— Task objective —
Scan the material below for the string "references", and copy every line where it shows up.

— Material for this task —
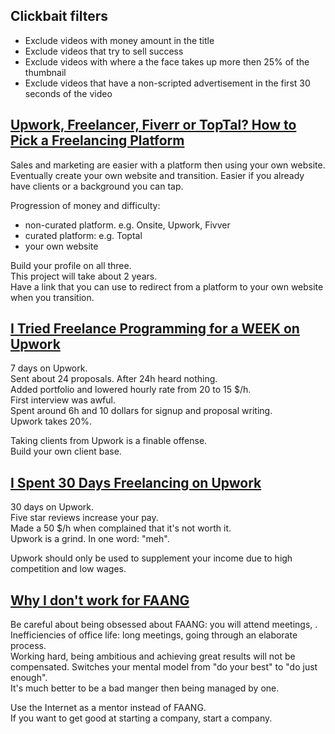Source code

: ## Clickbait filters

* Exclude videos with money amount in the title
* Exclude videos that try to sell success
* Exclude videos with where a the face takes up more then 25% of the thumbnail
* Exclude videos that have a non-scripted advertisement in the first 30 seconds of the video

## [Upwork, Freelancer, Fiverr or TopTal? How to Pick a Freelancing Platform](https://www.youtube.com/watch?v=5pzL7oI46IU)

Sales and marketing are easier with a platform then using your own website.  
Eventually create your own website and transition.  Easier if you already have clients or a background you can tap.   

Progression of money and difficulty:
* non-curated platform. e.g. Onsite, Upwork, Fivver
* curated platform: e.g. Toptal
* your own website

Build your profile on all three.  
This project will take about 2 years.  
Have a link that you can use to redirect from a platform to your own website when you transition.  

## [I Tried Freelance Programming for a WEEK on Upwork](https://www.youtube.com/watch?v=zEzlMdFOFoM)

7 days on Upwork.  
Sent about 24 proposals. After 24h heard nothing.  
Added portfolio and lowered hourly rate from 20 to 15 $/h.  
First interview was awful.  
Spent around 6h and 10 dollars for signup and proposal writing.  
Upwork takes 20%.  

Taking clients from Upwork is a finable offense.  
Build your own client base.  

## [I Spent 30 Days Freelancing on Upwork](https://www.youtube.com/watch?v=ARqAJQo24rs)

30 days on Upwork.  
Five star reviews increase your pay.  
Made a 50 $/h when complained that it's not worth it.  
Upwork is a grind. In one word: "meh".  

Upwork should only be used to supplement your income due to high competition and low wages.  

## [Why I don't work for FAANG](https://www.youtube.com/watch?v=fhr3yxYf-P0)

Be careful about being obsessed about FAANG: you will attend meetings, .  
Inefficiencies of office life: long meetings, going through an elaborate process.  
Working hard, being ambitious and achieving great results will not be compensated. Switches your mental model from "do your best" to "do just enough".  
It's much better to be a bad manger then being managed by one.  

Use the Internet as a mentor instead of FAANG.  
If you want to get good at starting a company, start a company.
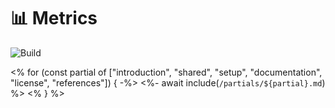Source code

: # 📊 Metrics

![Build](https://github.com/lowlighter/metrics/workflows/Build/badge.svg)

<% for (const partial of ["introduction", "shared", "setup", "documentation", "license", "references"]) { -%>
<%- await include(`/partials/${partial}.md`) %>
<% } %>
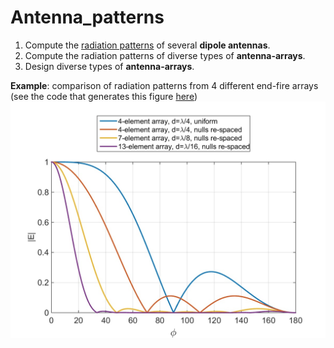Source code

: # Antenna_patterns
1. Compute the [radiation patterns](dipoles/) of several **dipole antennas**.
2. Compute the radiation patterns of diverse types of **antenna-arrays**.
3. Design diverse types of **antenna-arrays**. 

**Example**: comparison of radiation patterns from 4 different end-fire arrays (see the code that generates this figure [here](broadside_endfire/null_spacing_Comparison.m))
![example1](figs/Radiation_pattern.jpg)
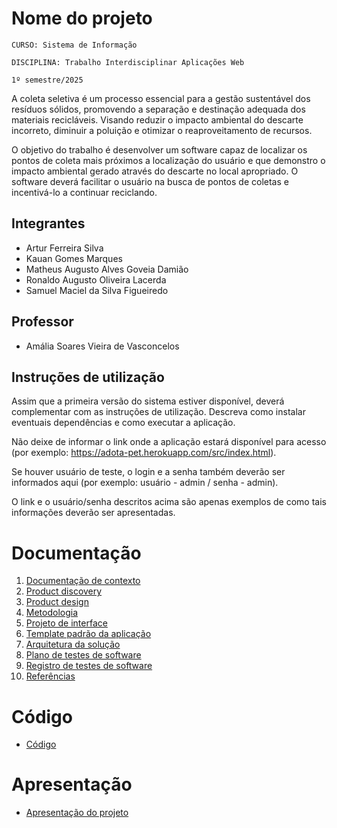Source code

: # Nome do projeto

`CURSO: Sistema de Informação`

`DISCIPLINA: Trabalho Interdisciplinar Aplicações Web`

`1º semestre/2025`

A coleta seletiva é um processo essencial para a gestão sustentável dos resíduos sólidos, promovendo a separação e destinação adequada dos materiais recicláveis. Visando reduzir o impacto ambiental do descarte incorreto, diminuir a poluição e otimizar o reaproveitamento de recursos.

O objetivo do trabalho é desenvolver um software capaz de localizar os pontos de coleta mais próximos a localização do usuário e que demonstro o impacto ambiental gerado através do descarte no local apropriado.
O software deverá facilitar o usuário na busca de pontos de coletas e incentivá-lo a continuar reciclando.

## Integrantes

* Artur Ferreira Silva
* Kauan Gomes Marques
* Matheus Augusto Alves Goveia Damião
* Ronaldo Augusto Oliveira Lacerda
* Samuel Maciel da Silva Figueiredo 

## Professor

* Amália Soares Vieira de Vasconcelos

## Instruções de utilização

Assim que a primeira versão do sistema estiver disponível, deverá complementar com as instruções de utilização. Descreva como instalar eventuais dependências e como executar a aplicação.

Não deixe de informar o link onde a aplicação estará disponível para acesso (por exemplo: https://adota-pet.herokuapp.com/src/index.html).

Se houver usuário de teste, o login e a senha também deverão ser informados aqui (por exemplo: usuário - admin / senha - admin).

O link e o usuário/senha descritos acima são apenas exemplos de como tais informações deverão ser apresentadas.

# Documentação

<ol>
<li><a href="docs/01-Contexto.md"> Documentação de contexto</a></li>
<li><a href="docs/02-Product-discovery.md"> Product discovery</a></li>
<li><a href="docs/03-Product-design.md"> Product design</a></li>
<li><a href="docs/04-Metodologia.md"> Metodologia</a></li>
<li><a href="docs/05-Projeto-interface.md"> Projeto de interface</a></li>
<li><a href="docs/06-Template-padrao.md"> Template padrão da aplicação</a></li>
<li><a href="docs/07-Arquitetura-solucao.md"> Arquitetura da solução</a></li>
<li><a href="docs/08-Plano-testes-software.md"> Plano de testes de software</a></li>
<li><a href="docs/09-Registro-testes-software.md"> Registro de testes de software</a></li>
<li><a href="docs/10-Referencias.md"> Referências</a></li>
</ol>

# Código

* <a href="src/README.md">Código</a>

# Apresentação

* <a href="presentation/README.md">Apresentação do projeto</a>
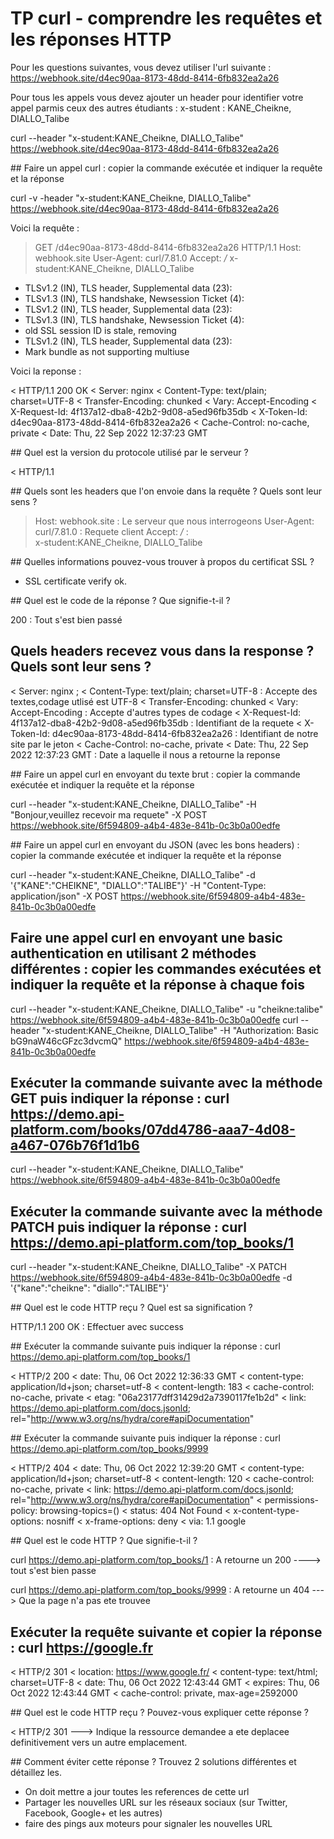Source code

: # TP curl - comprendre les requêtes et les réponses HTTP

Pour les questions suivantes, vous devez utiliser l'url suivante : https://webhook.site/d4ec90aa-8173-48dd-8414-6fb832ea2a26

Pour tous les appels vous devez ajouter un header pour identifier votre appel parmis ceux des autres étudiants : x-student : KANE_Cheikne, DIALLO_Talibe

curl --header "x-student:KANE_Cheikne, DIALLO_Talibe" https://webhook.site/d4ec90aa-8173-48dd-8414-6fb832ea2a26

## Faire un appel curl : copier la commande exécutée et indiquer la requête et la réponse

curl -v -header "x-student:KANE_Cheikne, DIALLO_Talibe" https://webhook.site/d4ec90aa-8173-48dd-8414-6fb832ea2a26

Voici la requête : 

> GET /d4ec90aa-8173-48dd-8414-6fb832ea2a26 HTTP/1.1
> Host: webhook.site
> User-Agent: curl/7.81.0
> Accept: */*
> x-student:KANE_Cheikne, DIALLO_Talibe
> 
* TLSv1.2 (IN), TLS header, Supplemental data (23):
* TLSv1.3 (IN), TLS handshake, Newsession Ticket (4):
* TLSv1.2 (IN), TLS header, Supplemental data (23):
* TLSv1.3 (IN), TLS handshake, Newsession Ticket (4):
* old SSL session ID is stale, removing
* TLSv1.2 (IN), TLS header, Supplemental data (23):
* Mark bundle as not supporting multiuse

Voici la reponse :

< HTTP/1.1 200 OK
< Server: nginx
< Content-Type: text/plain; charset=UTF-8
< Transfer-Encoding: chunked
< Vary: Accept-Encoding
< X-Request-Id: 4f137a12-dba8-42b2-9d08-a5ed96fb35db
< X-Token-Id: d4ec90aa-8173-48dd-8414-6fb832ea2a26
< Cache-Control: no-cache, private
< Date: Thu, 22 Sep 2022 12:37:23 GMT


## Quel est la version du protocole utilisé par le serveur ?

< HTTP/1.1

## Quels sont les headers que l'on envoie dans la requête ? Quels sont leur sens ?

> Host: webhook.site : Le serveur que nous interrogeons
> User-Agent: curl/7.81.0 : Requete client
> Accept: */* :  
> x-student:KANE_Cheikne, DIALLO_Talibe


## Quelles informations pouvez-vous trouver à propos du certificat SSL ?

*  SSL certificate verify ok.

## Quel est le code de la réponse ? Que signifie-t-il ?

200 : Tout s'est bien passé

## Quels headers recevez vous dans la response ? Quels sont leur sens ?

< Server: nginx  ;
< Content-Type: text/plain; charset=UTF-8  : Accepte des textes,codage utlisé est UTF-8
< Transfer-Encoding: chunked
< Vary: Accept-Encoding : Accepte d'autres types de codage
< X-Request-Id: 4f137a12-dba8-42b2-9d08-a5ed96fb35db : Identifiant de la requete
< X-Token-Id: d4ec90aa-8173-48dd-8414-6fb832ea2a26 : Identifiant de notre site par le jeton
< Cache-Control: no-cache, private
< Date: Thu, 22 Sep 2022 12:37:23 GMT : Date a laquelle il nous a retourne la reponse

## Faire un appel curl en envoyant du texte brut : copier la commande exécutée et indiquer la requête et la réponse

curl  --header "x-student:KANE_Cheikne, DIALLO_Talibe" -H "Bonjour,veuillez recevoir ma requete" -X POST https://webhook.site/6f594809-a4b4-483e-841b-0c3b0a00edfe

## Faire un appel curl en envoyant du JSON (avec les bons headers) : copier la commande exécutée et indiquer la requête et la réponse

curl --header "x-student:KANE_Cheikne, DIALLO_Talibe" -d '{"KANE":"CHEIKNE", "DIALLO":"TALIBE"}' -H "Content-Type: application/json" -X POST https://webhook.site/6f594809-a4b4-483e-841b-0c3b0a00edfe

## Faire une appel curl en envoyant une basic authentication en utilisant 2 méthodes différentes : copier les commandes exécutées et indiquer la requête et la réponse à chaque fois 

curl --header "x-student:KANE_Cheikne, DIALLO_Talibe" -u "cheikne:talibe"  https://webhook.site/6f594809-a4b4-483e-841b-0c3b0a00edfe
curl --header "x-student:KANE_Cheikne, DIALLO_Talibe" -H "Authorization: Basic bG9naW46cGFzc3dvcmQ"  https://webhook.site/6f594809-a4b4-483e-841b-0c3b0a00edfe
## Exécuter la commande suivante avec la méthode GET puis indiquer la réponse : curl https://demo.api-platform.com/books/07dd4786-aaa7-4d08-a467-076b76f1d1b6 

 curl --header "x-student:KANE_Cheikne, DIALLO_Talibe" https://webhook.site/6f594809-a4b4-483e-841b-0c3b0a00edfe

## Exécuter la commande suivante avec la méthode PATCH  puis indiquer la réponse : curl https://demo.api-platform.com/top_books/1

curl --header "x-student:KANE_Cheikne, DIALLO_Talibe"  -X PATCH  https://webhook.site/6f594809-a4b4-483e-841b-0c3b0a00edfe -d '{"kane":"cheikne": "diallo":"TALIBE"}'

## Quel est le code HTTP reçu ? Quel est sa signification ?

HTTP/1.1 200 OK : Effectuer avec success

## Exécuter la commande suivante puis indiquer la réponse : curl https://demo.api-platform.com/top_books/1

< HTTP/2 200 
< date: Thu, 06 Oct 2022 12:36:33 GMT
< content-type: application/ld+json; charset=utf-8
< content-length: 183
< cache-control: no-cache, private
< etag: "06a23177dff31429d2a7390117fe1b2d"
< link: <https://demo.api-platform.com/docs.jsonld>; rel="http://www.w3.org/ns/hydra/core#apiDocumentation"

## Exécuter la commande suivante puis indiquer la réponse : curl https://demo.api-platform.com/top_books/9999

< HTTP/2 404 
< date: Thu, 06 Oct 2022 12:39:20 GMT
< content-type: application/ld+json; charset=utf-8
< content-length: 120
< cache-control: no-cache, private
< link: <https://demo.api-platform.com/docs.jsonld>; rel="http://www.w3.org/ns/hydra/core#apiDocumentation"
< permissions-policy: browsing-topics=()
< status: 404 Not Found
< x-content-type-options: nosniff
< x-frame-options: deny
< via: 1.1 google


## Quel est le code HTTP ? Que signifie-t-il ?

curl https://demo.api-platform.com/top_books/1 : A retourne un 200 ----> tout s'est bien passe

curl https://demo.api-platform.com/top_books/9999 :  A retourne un 404 ---> Que la page n'a pas ete trouvee

## Exécuter la requête suivante et copier la réponse : curl https://google.fr

< HTTP/2 301 
< location: https://www.google.fr/
< content-type: text/html; charset=UTF-8
< date: Thu, 06 Oct 2022 12:43:44 GMT
< expires: Thu, 06 Oct 2022 12:43:44 GMT
< cache-control: private, max-age=2592000

## Quel est le code HTTP reçu ? Pouvez-vous expliquer cette réponse ?

< HTTP/2 301  ---> Indique la ressource demandee a ete deplacee definitivement vers un autre emplacement.

## Comment éviter cette réponse ? Trouvez 2 solutions différentes et détaillez les.

- On doit mettre a jour toutes les references de cette url
- Partager les nouvelles URL sur les réseaux sociaux (sur Twitter, Facebook, Google+ et les autres)
- faire des pings aux moteurs pour signaler les nouvelles URL


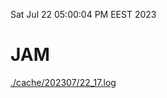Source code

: Sat Jul 22 05:00:04 PM EEST 2023
# JAM
<a href='./cache/202307/22_17.log'>./cache/202307/22_17.log</a>
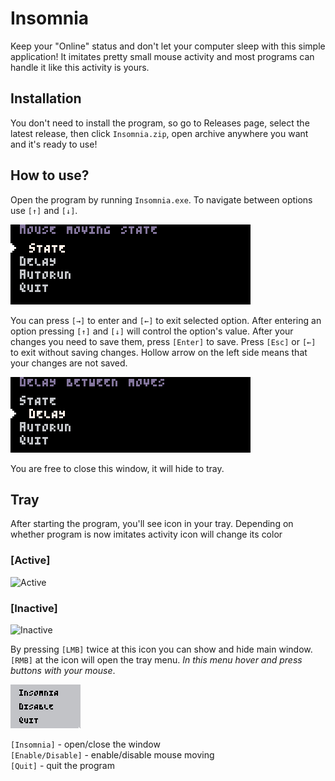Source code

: 
# Insomnia
Keep your "Online" status and don't let your computer sleep with this simple application! It imitates pretty small mouse activity and most programs can handle it like this activity is yours. 

## Installation
You don't need to install the program, so go to Releases page, select the latest release, then click `Insomnia.zip`, open archive anywhere you want and it's ready to use! 

## How to use?
 Open the program by running `Insomnia.exe`. To navigate between options use `[↑]` and `[↓]`. 

 <p align="left">
   <img src="examples/SelectingOption.gif">
 </p>

 You can press `[→]` to enter and `[←]` to exit selected option. 
 After entering an option pressing `[↑]` and `[↓]` will control the option's value.
 After your changes you need to save them, press `[Enter]` to save. Press `[Esc]` or `[←]` to exit without saving changes. Hollow arrow on the left side means that your changes are not saved.
 <p align="left">
   <img src="examples/OptionChange.gif">
 </p> 
 You are free to close this window, it will hide to tray. 

## Tray
 After starting the program, you'll see icon in your tray. Depending on whether program is now imitates activity icon will change its color  
 ### [Active] 
 
  <img src="Content/Icon_Active.ico" width="32" alt="Active"/>
  
 ### [Inactive] 
  <p>
   <img src="Content/Icon_Inactive.ico" width="32" alt="Inactive"/>
  </p>
 
 By pressing `[LMB]` twice at this icon you can show and hide main window.  
 `[RMB]` at the icon will open the tray menu. _In this menu hover and press buttons with your mouse_.  
 
 <p align="left">
   <img src="examples/TrayMenu.png">
 </p>  
 
 `[Insomnia]` - open/close the window  
 `[Enable/Disable]` - enable/disable mouse moving  
 `[Quit]` - quit the program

— Task answer —
<% for (const partial of ["introduction", "shared", "setup", "documentation", "license", "references"]) { -%>
- On doit mettre a jour toutes les references de cette url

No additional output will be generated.